Please return every line in the following data that includes the string "label".
*** Working data
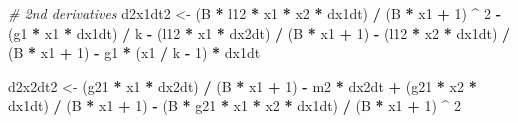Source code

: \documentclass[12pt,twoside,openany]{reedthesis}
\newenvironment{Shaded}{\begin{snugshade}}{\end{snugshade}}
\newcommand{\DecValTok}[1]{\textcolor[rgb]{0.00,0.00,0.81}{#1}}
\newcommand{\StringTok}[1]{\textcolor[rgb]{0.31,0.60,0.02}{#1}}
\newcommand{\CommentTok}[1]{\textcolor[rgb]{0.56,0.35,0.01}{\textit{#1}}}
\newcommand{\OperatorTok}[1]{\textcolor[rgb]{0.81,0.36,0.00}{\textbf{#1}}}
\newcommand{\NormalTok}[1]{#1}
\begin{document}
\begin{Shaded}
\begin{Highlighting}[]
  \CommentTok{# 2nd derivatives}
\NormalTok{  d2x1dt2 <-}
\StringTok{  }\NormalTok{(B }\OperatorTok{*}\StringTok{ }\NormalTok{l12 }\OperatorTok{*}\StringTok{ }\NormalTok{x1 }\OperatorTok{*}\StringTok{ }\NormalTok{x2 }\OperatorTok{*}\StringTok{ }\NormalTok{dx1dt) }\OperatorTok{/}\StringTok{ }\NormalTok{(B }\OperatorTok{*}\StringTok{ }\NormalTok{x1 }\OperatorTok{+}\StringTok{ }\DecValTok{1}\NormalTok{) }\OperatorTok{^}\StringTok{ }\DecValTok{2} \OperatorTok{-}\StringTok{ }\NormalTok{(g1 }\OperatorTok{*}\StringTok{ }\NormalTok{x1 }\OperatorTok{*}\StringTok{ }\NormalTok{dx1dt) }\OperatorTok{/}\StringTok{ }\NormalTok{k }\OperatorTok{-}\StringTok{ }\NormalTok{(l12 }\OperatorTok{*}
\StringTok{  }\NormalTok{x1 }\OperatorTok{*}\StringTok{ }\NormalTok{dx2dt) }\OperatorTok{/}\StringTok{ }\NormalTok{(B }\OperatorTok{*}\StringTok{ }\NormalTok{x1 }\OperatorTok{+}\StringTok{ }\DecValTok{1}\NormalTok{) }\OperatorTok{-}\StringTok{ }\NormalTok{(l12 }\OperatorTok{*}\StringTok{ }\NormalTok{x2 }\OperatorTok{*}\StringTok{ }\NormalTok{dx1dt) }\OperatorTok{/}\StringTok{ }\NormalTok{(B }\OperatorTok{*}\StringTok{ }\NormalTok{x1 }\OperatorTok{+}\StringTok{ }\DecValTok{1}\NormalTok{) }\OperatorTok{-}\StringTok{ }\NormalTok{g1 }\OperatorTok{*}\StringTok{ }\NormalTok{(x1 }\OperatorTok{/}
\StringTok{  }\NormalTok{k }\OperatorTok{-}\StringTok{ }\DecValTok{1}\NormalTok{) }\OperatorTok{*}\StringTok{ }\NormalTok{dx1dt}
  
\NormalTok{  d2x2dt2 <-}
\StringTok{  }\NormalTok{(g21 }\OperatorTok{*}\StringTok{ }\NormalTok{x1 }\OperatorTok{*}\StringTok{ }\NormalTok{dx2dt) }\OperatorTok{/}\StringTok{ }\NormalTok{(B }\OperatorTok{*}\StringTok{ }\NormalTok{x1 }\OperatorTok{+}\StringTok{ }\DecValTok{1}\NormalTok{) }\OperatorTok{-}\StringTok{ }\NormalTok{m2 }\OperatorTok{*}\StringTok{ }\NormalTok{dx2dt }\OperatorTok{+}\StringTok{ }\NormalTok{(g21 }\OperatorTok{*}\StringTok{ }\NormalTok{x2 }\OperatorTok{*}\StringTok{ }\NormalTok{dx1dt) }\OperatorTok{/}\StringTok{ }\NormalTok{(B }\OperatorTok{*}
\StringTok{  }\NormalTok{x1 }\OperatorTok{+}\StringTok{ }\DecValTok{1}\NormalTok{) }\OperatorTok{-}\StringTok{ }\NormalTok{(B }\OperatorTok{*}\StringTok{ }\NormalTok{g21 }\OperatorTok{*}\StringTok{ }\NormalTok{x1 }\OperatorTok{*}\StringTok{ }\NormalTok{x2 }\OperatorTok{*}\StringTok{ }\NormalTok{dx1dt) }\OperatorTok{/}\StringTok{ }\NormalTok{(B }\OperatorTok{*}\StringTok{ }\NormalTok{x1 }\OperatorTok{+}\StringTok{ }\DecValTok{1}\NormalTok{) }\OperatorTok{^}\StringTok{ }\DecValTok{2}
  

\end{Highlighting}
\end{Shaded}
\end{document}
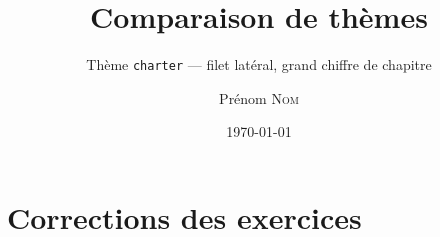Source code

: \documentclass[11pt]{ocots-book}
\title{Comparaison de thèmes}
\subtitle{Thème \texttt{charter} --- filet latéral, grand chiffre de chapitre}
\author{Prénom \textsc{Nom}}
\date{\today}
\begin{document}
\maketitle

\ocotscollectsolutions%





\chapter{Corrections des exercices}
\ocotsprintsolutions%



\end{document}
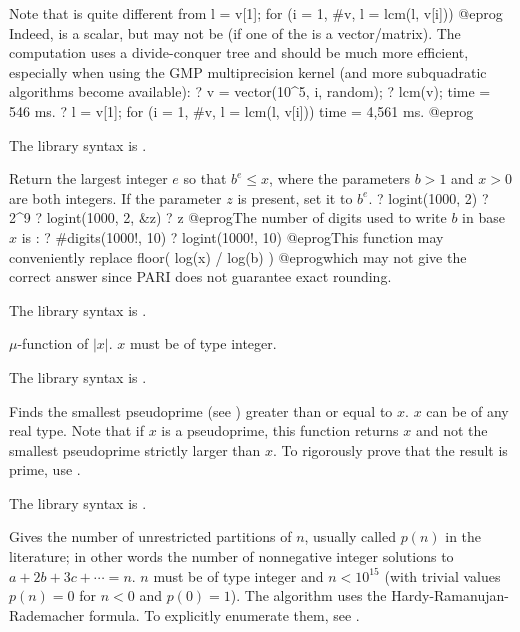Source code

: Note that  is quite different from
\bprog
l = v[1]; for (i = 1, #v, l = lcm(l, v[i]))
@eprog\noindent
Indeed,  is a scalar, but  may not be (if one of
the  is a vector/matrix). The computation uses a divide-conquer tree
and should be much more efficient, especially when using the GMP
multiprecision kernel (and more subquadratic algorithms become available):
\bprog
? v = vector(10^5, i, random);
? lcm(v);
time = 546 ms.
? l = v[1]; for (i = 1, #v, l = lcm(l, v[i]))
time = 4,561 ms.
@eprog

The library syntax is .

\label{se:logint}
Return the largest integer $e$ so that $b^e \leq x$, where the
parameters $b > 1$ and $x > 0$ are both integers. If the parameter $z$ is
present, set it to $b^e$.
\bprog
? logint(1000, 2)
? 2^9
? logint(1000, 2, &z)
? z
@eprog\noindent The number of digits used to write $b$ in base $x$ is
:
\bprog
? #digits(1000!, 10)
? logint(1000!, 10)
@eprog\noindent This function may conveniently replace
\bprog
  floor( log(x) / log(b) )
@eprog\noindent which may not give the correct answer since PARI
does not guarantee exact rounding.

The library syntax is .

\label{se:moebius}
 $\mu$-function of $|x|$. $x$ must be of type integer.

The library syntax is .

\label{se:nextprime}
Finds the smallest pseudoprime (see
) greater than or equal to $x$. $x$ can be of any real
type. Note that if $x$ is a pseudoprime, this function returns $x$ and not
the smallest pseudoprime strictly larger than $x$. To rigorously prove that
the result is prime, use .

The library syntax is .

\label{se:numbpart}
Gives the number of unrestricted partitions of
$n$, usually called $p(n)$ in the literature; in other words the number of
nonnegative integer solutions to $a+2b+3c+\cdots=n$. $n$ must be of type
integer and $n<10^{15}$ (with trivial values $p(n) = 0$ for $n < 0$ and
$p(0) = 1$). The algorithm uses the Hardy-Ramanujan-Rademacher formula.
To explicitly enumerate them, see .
******
*** Working data
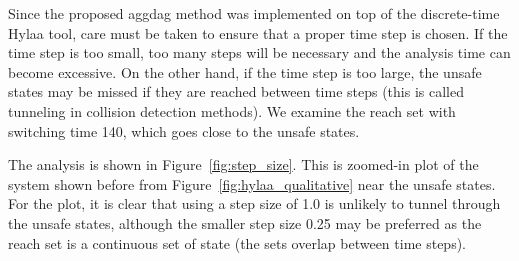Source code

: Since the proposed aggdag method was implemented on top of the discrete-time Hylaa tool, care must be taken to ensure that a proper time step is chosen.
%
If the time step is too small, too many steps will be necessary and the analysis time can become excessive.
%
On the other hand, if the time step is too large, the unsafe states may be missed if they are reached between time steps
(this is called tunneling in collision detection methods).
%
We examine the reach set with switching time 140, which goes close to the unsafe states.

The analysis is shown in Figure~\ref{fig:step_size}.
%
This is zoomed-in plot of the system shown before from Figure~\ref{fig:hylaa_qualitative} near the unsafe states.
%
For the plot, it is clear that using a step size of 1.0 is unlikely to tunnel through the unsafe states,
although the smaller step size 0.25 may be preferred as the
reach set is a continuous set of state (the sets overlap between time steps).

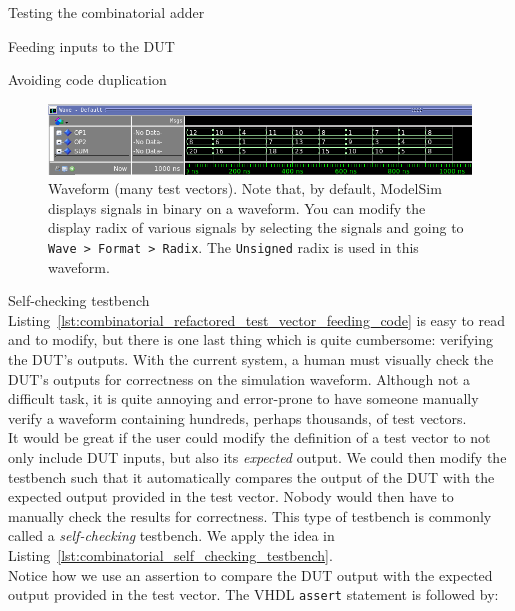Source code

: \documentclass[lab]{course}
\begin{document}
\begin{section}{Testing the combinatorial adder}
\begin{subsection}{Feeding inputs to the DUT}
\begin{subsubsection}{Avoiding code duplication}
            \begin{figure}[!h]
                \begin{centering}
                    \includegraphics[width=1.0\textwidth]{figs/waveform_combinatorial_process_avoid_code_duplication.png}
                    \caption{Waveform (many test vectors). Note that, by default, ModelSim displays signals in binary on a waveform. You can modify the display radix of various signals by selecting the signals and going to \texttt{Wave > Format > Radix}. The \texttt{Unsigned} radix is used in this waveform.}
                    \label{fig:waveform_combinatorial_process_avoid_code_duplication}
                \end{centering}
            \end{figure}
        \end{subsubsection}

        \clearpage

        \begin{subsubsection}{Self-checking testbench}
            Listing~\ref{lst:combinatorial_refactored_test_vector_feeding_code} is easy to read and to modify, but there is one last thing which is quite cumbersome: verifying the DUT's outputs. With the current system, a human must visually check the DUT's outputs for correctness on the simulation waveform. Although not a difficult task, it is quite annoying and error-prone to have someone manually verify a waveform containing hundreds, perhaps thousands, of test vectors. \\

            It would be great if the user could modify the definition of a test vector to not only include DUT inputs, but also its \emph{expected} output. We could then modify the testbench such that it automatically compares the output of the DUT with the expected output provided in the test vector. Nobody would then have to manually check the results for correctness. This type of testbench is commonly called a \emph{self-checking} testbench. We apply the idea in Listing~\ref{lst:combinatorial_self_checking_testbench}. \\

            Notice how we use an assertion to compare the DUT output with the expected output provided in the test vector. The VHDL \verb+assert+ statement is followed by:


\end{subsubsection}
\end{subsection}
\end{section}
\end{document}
******
- **Result**
\label{se:logint}
\label{se:moebius}
\label{se:nextprime}
\label{se:numbpart}
                    \label{fig:waveform_combinatorial_process_avoid_code_duplication}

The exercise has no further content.